India, di sisi lain, juga tak tinggal diam. Mereka mempertimbangkan membawa isu ini ke forum WTO jika tarif benar-benar diterapkan, seraya menjalin dialog bilateral intensif dengan pemerintahan AS. Pemerintah India memandang langkah Trump sebagai tekanan politis menjelang pemilu dan berharap kebijakan ini tidak menjadi permanen.
Sementara itu, pelaku industri farmasi di India mulai merancang strategi produksi di luar negeri untuk menghindari tarif, termasuk kemungkinan membuka fasilitas di negara-negara yang memiliki perjanjian dagang bebas dengan AS. Langkah ini disebut sebagai solusi pragmatis untuk mempertahankan akses pasar tanpa harus menunggu hasil diplomasi yang panjang.
Di Indonesia, asosiasi farmasi mendorong pemerintah untuk mempercepat harmonisasi regulasi dan insentif agar produk dalam negeri bisa bersaing, tidak hanya di pasar lokal tapi juga ekspor ke negara tetangga. Meski jalan masih panjang, langkah ini dianggap sebagai momentum reformasi sektor kesehatan nasional.
Pakar ekonomi menilai respons India dan Indonesia terhadap isu tarif mencerminkan kedewasaan kebijakan masing-masing. India lebih reaktif karena posisinya langsung terdampak, sementara Indonesia lebih reflektif dan strategis karena masih berada dalam tahap penguatan industri.
Dalam jangka panjang, situasi ini bisa menjadi pelajaran penting bagi Indonesia untuk tidak hanya membangun industri, tetapi juga menyiapkan sistem perlindungan dagang yang tangguh. Kemandirian produksi dan diversifikasi pasar menjadi kunci menghadapi ketidakpastian global.
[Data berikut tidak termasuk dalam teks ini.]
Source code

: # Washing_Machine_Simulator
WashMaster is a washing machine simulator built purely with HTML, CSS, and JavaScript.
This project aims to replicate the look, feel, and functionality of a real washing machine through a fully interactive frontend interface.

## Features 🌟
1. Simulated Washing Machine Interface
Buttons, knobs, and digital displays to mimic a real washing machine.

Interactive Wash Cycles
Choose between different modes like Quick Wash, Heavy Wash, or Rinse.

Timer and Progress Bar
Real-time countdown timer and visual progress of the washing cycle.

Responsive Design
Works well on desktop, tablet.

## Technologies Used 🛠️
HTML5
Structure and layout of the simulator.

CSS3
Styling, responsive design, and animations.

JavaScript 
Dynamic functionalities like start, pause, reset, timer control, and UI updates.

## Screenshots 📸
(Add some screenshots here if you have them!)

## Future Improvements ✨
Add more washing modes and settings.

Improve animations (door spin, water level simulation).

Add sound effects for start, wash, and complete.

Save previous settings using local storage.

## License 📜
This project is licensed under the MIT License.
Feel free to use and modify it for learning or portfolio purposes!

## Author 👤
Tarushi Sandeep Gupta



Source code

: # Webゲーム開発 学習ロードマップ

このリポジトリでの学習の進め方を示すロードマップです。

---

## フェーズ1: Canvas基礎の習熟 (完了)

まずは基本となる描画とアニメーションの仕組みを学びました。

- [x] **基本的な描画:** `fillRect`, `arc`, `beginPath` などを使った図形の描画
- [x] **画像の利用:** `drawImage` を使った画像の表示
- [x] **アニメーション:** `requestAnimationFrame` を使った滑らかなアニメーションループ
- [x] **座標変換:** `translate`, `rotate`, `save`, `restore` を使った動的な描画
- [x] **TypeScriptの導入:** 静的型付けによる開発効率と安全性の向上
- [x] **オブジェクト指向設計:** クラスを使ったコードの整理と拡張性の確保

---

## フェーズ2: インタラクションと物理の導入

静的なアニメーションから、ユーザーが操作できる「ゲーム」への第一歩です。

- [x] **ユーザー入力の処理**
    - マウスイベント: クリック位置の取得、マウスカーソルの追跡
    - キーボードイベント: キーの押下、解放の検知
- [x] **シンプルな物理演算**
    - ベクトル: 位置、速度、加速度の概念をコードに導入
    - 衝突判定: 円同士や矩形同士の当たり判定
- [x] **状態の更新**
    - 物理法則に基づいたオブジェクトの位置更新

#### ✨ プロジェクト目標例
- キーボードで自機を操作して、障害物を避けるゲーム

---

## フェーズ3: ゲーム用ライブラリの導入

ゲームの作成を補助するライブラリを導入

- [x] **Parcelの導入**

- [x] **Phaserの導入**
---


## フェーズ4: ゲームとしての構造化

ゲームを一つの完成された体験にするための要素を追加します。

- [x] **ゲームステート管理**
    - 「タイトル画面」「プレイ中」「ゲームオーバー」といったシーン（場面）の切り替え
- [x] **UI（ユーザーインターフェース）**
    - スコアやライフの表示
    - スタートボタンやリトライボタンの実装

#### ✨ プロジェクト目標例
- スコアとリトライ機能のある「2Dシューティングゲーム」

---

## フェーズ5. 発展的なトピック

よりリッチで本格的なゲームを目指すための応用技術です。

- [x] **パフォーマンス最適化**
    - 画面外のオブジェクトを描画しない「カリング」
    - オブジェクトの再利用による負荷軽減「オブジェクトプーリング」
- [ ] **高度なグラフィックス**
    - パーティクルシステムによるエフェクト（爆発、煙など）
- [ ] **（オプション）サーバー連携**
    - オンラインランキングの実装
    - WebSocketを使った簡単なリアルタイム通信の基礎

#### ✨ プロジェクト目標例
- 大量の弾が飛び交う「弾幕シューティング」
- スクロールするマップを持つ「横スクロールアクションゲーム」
Trump memang belum secara resmi menetapkan tarif farmasi, namun pernyataannya sudah cukup untuk memicu ketegangan di pasar. Hal ini juga menguji ketahanan ekonomi negara-negara berkembang terhadap fluktuasi kebijakan dari negara adidaya.
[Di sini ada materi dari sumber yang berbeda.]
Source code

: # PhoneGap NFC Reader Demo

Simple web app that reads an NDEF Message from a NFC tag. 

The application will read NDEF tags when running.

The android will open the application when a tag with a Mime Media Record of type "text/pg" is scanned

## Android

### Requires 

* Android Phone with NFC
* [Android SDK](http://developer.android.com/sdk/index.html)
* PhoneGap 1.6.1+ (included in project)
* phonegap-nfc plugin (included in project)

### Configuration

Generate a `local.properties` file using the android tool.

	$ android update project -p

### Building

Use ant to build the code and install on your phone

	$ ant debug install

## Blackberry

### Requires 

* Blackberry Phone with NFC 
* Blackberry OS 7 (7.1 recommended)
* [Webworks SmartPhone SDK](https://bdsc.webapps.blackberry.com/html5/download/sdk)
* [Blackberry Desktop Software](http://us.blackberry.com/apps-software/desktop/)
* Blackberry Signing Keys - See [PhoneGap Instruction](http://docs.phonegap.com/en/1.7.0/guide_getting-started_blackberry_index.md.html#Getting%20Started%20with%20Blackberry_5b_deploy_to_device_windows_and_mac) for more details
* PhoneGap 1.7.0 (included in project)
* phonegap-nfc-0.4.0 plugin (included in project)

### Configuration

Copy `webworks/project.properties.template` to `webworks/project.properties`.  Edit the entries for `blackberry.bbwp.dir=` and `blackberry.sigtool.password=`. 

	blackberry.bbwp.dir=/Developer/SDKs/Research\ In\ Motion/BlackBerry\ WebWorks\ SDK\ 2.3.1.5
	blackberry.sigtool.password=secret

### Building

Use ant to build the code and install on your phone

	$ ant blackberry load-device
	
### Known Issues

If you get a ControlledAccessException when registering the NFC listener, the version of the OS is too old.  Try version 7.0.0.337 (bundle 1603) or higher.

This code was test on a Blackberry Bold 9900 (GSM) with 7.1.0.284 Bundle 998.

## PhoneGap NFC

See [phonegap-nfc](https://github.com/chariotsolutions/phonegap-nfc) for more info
India dan Indonesia mungkin berbeda dalam skala dan kekuatan industri, namun keduanya menghadapi tantangan globalisasi yang sama. Mereka harus mencari titik seimbang antara menjaga kepentingan nasional dan beradaptasi dengan dinamika ekonomi internasional.
Ke depan, kolaborasi regional antara India dan Indonesia juga bisa menjadi opsi strategis. Kedua negara memiliki potensi pasar dan basis produksi yang kuat di Asia, dan kerja sama bisa menciptakan rantai pasok regional yang lebih tahan terhadap guncangan global.
Jika Trump benar-benar melaksanakan tarif tersebut, India harus bergerak cepat untuk menyelamatkan sektor farmasinya. Indonesia, walaupun tidak terlalu terdampak secara langsung, tetap harus mengambil pelajaran dan membangun kekuatan dalam negeri sejak dini.
Akhirnya, ketahanan ekonomi bukan hanya soal angka ekspor, tapi juga tentang seberapa cepat dan bijak suatu negara bisa beradaptasi terhadap tekanan eksternal. Dalam hal ini, India dan Indonesia sedang menulis babak baru dalam sejarah kebijakan perdagangannya masing-masing.